Friday, January 1, 2010

Abortion ...

A lot of people view abortion as a woman's rights issue, of whether or not a woman has the right to her own body.  I don't.  I view it as a question of when it is the state's responsibility to step in and protect a living being.  For me, the issue of whether or not abortion should be permitted by law is solely an issue of when the fetus is a baby, of when the fetus is alive.  If it is not alive, then the state has no business regulating it.  If it is alive, then the state must protect it, as it does infants and toddlers, etcetera.  There is a lot of black and white in abortion, like after the fetus is viable, I think that arguments against it being alive are pretty weak.  Also, after it is viable, it does not need the mother's body to survive, so arguments against it benefitting the mother are fairly weak (although I do not think that that should be the criteria for when an abortion is performed, unless it is a medical reason).  On the other end of the spectrum, I don't think that contraceptives or the morning after pill can justifiably be regulated by the state.  There is, however, a grey area.  That is the area after fertilization and before viability.  Science seems to increasingly show that there are strong signs of life in the second trimester, but the first trimester is very debatable.  It is in this grey area that the big question, I believe, comes, and that is whether or not the state has the right to mandate, in that first trimester, whether or not the embryo is a living being.  There are two sides to the debate about whether it is or is not living, and making abortion illegal in that first trimester is taking a firm stance on one side of the issue.  There can be very real, rational debate about whether or not abortion is morally or legally acceptable in that first trimester, and while I tend to believe that the embryo is alive at that point, it is possible that the state has no right to make that claim.                                                                                                             

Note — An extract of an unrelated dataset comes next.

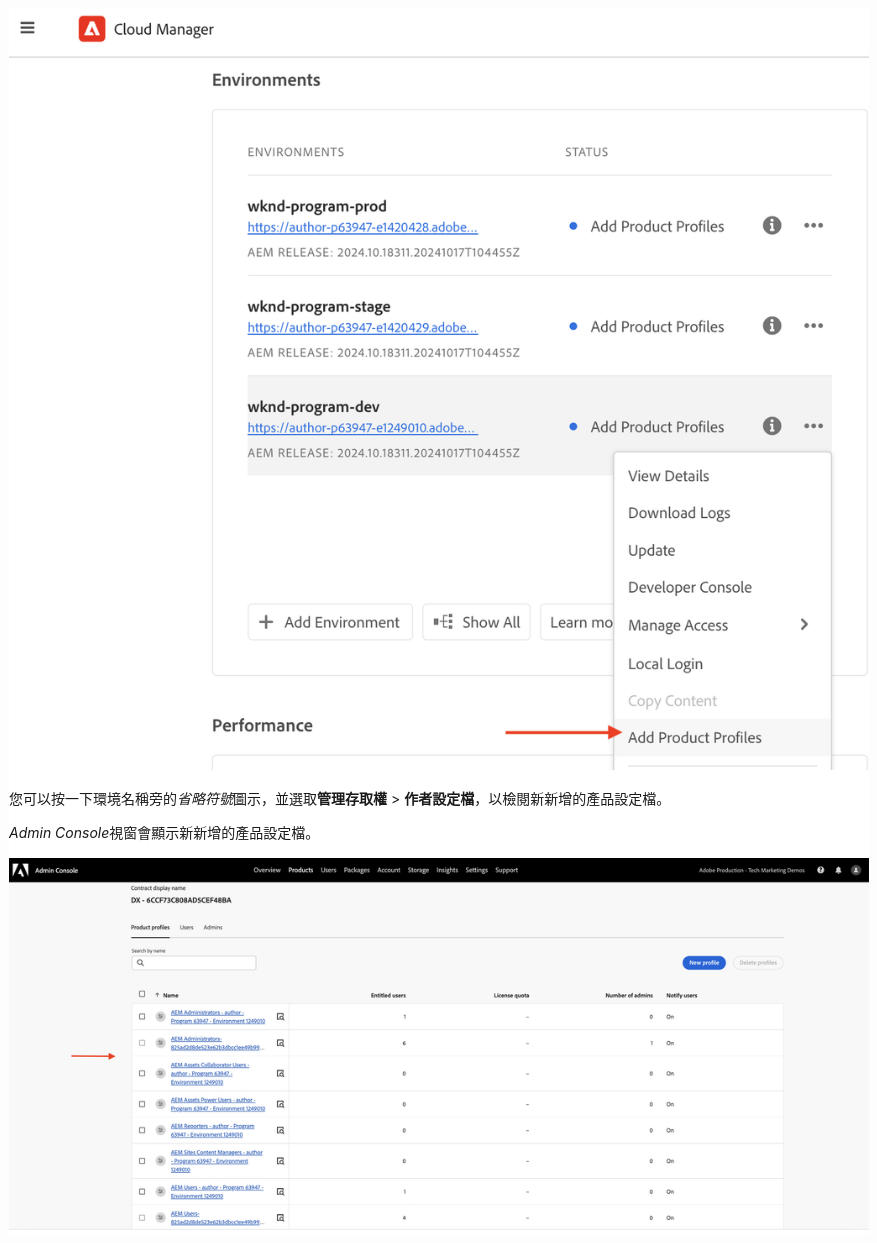 ![新增產品設定檔](assets/add-new-product-profiles.png)

您可以按一下環境名稱旁的&#x200B;_省略符號_&#x200B;圖示，並選取&#x200B;**管理存取權** > **作者設定檔**，以檢閱新新增的產品設定檔。

_Admin Console_&#x200B;視窗會顯示新新增的產品設定檔。

![檢閱新產品設定檔](assets/review-new-product-profiles.png)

That said, the issue of whether or not abortion should be legal is different from the issue of whether or not it should be funded by government money.  Apart from the obvious problem of forcing people to use their money to pay for things with which they do not agree, morally, there is also the fact that abortion is an elective procedure, and, in the majority of cases, not something which benefits the mother's health.  This makes abortion much more akin to cosmetic surgery.  If abortion is going to be paid for with government money, then so should nose jobs, breast implants, and botox.  While I do not disagree with any of those being legal, none of them are the best use of healthcare money.  The fact is that there is a finite amount of money which is available for healthcare, and, in a nationalized system, if one person uses it, it takes away from what another person can use, and that is one of the problems I have with that type of system.  People using federal money to cover abortion means less money available to use for necessary medical procedures.